Since I couldn't really feel a thing, I was worried about whether or not I could push effectively. OBfriend said to give it a try.
I did. She and Heidi got big eyes and OBfriend said,"well, I'm going to gown up!" and Heidi, grinning wildly, said,"Ohmygod there's his head, it was RIGHT THERE!" And then I got all bossy and demanded a mirror and told Dh and Heidi to grab my legs (one for each of them) and scooted up and took in a big breath and PUSHED REALLYREALLY hard and yes, there was his head, it was RIGHT THERE!!! I know, because I saw it in the mirror aimed at my crotch, which normally would have bothered me. And for the first time in three birthing experiences, I was NOT moaning ring of fire, ring of fire, i can't do this.....and I was NOT shouting GET IT OUT OF ME RIGHT NOW, I DON'T CARE JUST GET. THIS. BABY. OUT. OF. ME. RIGHT. NOOOOOOOOOW.
Nope, none of that. I was blissfully medicated.
I couldn't feel a thing, and was amazed to see this head squeezing his way through my hooha with no accompanying discomfort whatsoever.
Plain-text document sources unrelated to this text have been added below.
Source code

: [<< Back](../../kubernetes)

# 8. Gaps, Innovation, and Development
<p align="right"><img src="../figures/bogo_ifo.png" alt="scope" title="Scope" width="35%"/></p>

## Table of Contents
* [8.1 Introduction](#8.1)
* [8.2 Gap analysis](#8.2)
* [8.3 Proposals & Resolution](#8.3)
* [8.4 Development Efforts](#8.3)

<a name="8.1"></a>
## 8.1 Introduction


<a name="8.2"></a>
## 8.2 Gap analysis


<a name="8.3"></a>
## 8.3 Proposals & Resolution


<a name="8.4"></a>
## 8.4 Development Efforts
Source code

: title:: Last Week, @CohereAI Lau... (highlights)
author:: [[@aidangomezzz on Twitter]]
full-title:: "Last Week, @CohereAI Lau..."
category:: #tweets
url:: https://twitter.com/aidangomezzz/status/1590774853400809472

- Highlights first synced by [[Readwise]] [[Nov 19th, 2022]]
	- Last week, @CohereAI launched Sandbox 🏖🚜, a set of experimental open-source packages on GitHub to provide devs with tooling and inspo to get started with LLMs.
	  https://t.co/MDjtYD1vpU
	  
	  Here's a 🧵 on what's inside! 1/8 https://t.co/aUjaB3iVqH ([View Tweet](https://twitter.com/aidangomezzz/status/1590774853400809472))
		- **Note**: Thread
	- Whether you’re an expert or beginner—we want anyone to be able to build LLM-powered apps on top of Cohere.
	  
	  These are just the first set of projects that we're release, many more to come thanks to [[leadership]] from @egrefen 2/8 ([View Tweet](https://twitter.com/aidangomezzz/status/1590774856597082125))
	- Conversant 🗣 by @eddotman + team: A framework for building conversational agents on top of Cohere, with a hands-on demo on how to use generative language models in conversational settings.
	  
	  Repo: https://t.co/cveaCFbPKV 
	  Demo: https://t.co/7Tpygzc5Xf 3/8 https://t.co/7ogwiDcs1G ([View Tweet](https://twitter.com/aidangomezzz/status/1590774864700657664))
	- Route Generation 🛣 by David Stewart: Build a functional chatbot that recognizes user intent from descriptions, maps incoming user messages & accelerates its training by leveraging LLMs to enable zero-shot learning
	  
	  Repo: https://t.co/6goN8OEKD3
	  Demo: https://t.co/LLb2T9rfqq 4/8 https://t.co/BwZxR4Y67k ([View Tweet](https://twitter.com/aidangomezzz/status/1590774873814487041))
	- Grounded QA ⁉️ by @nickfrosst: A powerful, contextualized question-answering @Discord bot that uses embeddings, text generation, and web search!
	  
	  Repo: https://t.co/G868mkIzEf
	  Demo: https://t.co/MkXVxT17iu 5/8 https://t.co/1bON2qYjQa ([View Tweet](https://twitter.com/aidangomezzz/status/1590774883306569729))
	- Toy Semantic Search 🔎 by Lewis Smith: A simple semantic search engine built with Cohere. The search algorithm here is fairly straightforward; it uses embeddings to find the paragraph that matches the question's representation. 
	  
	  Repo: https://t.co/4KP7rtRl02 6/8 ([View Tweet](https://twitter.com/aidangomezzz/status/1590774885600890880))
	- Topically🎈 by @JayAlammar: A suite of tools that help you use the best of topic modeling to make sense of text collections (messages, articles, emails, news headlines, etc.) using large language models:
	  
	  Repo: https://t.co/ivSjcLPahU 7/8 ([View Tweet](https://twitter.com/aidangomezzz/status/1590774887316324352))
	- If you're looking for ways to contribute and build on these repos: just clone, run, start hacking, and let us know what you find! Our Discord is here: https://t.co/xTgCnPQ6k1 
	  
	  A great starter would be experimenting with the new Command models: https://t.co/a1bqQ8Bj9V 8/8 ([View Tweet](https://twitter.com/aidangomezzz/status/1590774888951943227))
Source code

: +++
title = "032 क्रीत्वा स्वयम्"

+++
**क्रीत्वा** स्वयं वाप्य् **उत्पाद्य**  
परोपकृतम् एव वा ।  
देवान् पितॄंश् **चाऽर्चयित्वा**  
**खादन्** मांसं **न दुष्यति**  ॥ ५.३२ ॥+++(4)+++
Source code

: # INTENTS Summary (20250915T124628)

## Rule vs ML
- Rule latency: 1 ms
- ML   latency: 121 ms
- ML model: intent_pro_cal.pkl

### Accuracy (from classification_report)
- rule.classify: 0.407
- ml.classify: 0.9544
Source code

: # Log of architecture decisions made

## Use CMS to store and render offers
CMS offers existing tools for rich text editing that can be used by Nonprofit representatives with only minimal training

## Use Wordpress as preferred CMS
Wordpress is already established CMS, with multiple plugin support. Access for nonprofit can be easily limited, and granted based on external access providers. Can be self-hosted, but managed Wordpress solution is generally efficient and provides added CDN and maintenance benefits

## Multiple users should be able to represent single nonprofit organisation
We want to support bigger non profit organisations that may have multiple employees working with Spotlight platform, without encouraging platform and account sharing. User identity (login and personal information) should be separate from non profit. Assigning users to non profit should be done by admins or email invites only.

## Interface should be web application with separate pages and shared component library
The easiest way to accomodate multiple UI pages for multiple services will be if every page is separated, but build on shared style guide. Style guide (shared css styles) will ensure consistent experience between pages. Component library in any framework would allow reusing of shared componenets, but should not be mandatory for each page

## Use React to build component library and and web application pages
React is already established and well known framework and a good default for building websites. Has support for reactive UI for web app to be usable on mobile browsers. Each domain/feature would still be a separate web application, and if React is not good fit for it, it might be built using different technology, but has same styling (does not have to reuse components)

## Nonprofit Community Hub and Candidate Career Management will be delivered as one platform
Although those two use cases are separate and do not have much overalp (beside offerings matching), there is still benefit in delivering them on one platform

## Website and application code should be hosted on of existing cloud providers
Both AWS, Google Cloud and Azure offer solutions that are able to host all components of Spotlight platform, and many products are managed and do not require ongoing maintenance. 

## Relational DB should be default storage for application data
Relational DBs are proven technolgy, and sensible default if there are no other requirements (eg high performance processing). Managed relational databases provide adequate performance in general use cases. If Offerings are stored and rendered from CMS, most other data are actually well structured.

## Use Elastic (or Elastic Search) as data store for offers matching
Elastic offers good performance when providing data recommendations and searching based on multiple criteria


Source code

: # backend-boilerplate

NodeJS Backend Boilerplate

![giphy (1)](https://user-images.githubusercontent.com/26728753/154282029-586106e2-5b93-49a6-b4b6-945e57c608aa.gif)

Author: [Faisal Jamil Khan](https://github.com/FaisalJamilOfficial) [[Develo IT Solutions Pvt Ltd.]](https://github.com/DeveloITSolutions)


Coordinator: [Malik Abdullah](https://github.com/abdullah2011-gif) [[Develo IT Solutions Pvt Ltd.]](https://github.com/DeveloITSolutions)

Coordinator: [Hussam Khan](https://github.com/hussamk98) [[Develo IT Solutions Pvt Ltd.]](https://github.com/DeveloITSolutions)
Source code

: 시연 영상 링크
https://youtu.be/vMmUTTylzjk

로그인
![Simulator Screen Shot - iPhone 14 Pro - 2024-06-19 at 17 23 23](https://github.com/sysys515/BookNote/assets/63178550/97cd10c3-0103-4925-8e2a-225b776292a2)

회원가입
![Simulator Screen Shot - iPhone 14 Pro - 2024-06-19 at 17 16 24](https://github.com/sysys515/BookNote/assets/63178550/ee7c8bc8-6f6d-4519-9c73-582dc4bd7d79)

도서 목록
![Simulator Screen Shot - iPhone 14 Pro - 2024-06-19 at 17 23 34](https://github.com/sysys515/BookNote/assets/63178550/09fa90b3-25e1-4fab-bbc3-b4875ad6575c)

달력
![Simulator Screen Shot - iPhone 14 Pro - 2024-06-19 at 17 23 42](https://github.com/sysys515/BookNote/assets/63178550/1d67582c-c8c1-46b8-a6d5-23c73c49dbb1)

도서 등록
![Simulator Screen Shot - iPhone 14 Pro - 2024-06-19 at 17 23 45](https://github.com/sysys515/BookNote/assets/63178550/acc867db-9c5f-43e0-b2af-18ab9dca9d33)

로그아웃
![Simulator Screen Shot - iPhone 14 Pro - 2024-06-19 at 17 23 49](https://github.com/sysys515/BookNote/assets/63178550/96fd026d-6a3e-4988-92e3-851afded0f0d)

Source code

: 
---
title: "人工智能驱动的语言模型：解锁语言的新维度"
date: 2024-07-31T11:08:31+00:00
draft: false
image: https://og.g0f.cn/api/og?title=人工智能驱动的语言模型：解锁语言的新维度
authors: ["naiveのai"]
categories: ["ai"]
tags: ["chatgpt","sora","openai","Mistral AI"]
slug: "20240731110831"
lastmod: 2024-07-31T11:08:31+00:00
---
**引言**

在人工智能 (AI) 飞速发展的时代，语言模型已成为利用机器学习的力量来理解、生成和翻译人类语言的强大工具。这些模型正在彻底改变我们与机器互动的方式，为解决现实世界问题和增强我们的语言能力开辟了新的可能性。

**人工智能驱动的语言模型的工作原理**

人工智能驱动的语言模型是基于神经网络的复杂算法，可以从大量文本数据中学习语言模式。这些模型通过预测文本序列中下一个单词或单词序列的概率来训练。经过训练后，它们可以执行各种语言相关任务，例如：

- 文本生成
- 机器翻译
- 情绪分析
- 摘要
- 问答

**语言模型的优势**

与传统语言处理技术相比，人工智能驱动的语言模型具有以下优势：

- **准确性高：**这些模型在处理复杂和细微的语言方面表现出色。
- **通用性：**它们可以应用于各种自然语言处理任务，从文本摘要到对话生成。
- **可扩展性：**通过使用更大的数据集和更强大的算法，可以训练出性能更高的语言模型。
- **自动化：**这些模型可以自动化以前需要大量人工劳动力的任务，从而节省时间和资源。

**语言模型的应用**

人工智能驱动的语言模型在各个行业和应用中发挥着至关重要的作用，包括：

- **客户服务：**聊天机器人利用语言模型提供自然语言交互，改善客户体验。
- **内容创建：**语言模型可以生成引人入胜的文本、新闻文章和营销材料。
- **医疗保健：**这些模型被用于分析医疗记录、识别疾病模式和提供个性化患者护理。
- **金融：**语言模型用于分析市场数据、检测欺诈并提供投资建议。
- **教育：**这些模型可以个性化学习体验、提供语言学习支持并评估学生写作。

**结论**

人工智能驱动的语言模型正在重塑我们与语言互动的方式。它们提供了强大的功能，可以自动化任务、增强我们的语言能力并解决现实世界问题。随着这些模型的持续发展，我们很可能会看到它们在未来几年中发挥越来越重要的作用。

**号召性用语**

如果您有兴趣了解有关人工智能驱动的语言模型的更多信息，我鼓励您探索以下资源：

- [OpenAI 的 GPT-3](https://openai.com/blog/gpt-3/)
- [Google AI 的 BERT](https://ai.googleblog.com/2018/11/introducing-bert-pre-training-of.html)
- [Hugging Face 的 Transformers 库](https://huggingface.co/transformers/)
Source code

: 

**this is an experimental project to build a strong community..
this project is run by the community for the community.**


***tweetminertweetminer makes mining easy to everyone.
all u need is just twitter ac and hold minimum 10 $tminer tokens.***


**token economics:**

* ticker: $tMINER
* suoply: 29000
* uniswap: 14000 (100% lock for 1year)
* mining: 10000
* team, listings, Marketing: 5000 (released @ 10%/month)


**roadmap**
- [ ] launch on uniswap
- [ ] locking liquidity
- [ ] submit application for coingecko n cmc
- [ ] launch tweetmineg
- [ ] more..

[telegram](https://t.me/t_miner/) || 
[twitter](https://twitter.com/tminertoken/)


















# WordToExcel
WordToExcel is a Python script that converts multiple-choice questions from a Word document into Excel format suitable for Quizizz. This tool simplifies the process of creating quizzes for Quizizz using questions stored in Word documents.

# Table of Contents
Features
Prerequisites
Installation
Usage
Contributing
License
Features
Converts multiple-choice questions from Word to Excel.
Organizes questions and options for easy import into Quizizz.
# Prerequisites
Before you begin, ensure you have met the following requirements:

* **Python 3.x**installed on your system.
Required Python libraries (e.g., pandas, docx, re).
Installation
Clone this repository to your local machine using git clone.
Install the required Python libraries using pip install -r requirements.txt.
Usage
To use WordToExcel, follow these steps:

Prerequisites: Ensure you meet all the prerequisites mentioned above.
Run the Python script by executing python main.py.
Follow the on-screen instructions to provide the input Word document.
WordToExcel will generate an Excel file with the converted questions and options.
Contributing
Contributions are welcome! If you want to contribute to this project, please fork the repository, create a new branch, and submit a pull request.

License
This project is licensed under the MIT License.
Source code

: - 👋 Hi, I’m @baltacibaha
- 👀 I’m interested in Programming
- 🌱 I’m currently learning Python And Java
Now this, surely, was a beautiful thing.
I got to enjoy the moment my child entered the world in a way that I had not yet done: calmly. It was a perfect moment for me.
I was very excited to see my pushing work right before my very eyes (which were surprisingly open instead of squinted in agony), and so I pushed REALLY HARD again, and then watched my baby literally
That was it. Just three big pushes, and there he was.
ON MY BELLY!!!
Bubbles came out with his right hand pressed against his cheek, which I saw right away. What I had somehow (and gratefully) missed was the cord wrapped around his hand and neck - just once, and loosely, but his hand was protecting his neck. I didn't need to see any of that, and it was unlooped so fast by OBfriend that I didn't have to.
And then, the most beautiful sound I had ever heard, the sound that neither Mozart or Vivaldi could have topped with a mere musical masterpiece:
The unequivocally, indisputably, absolutely healthy cry of my baby boy, as he at once protested and accepted the oxygen-rich world.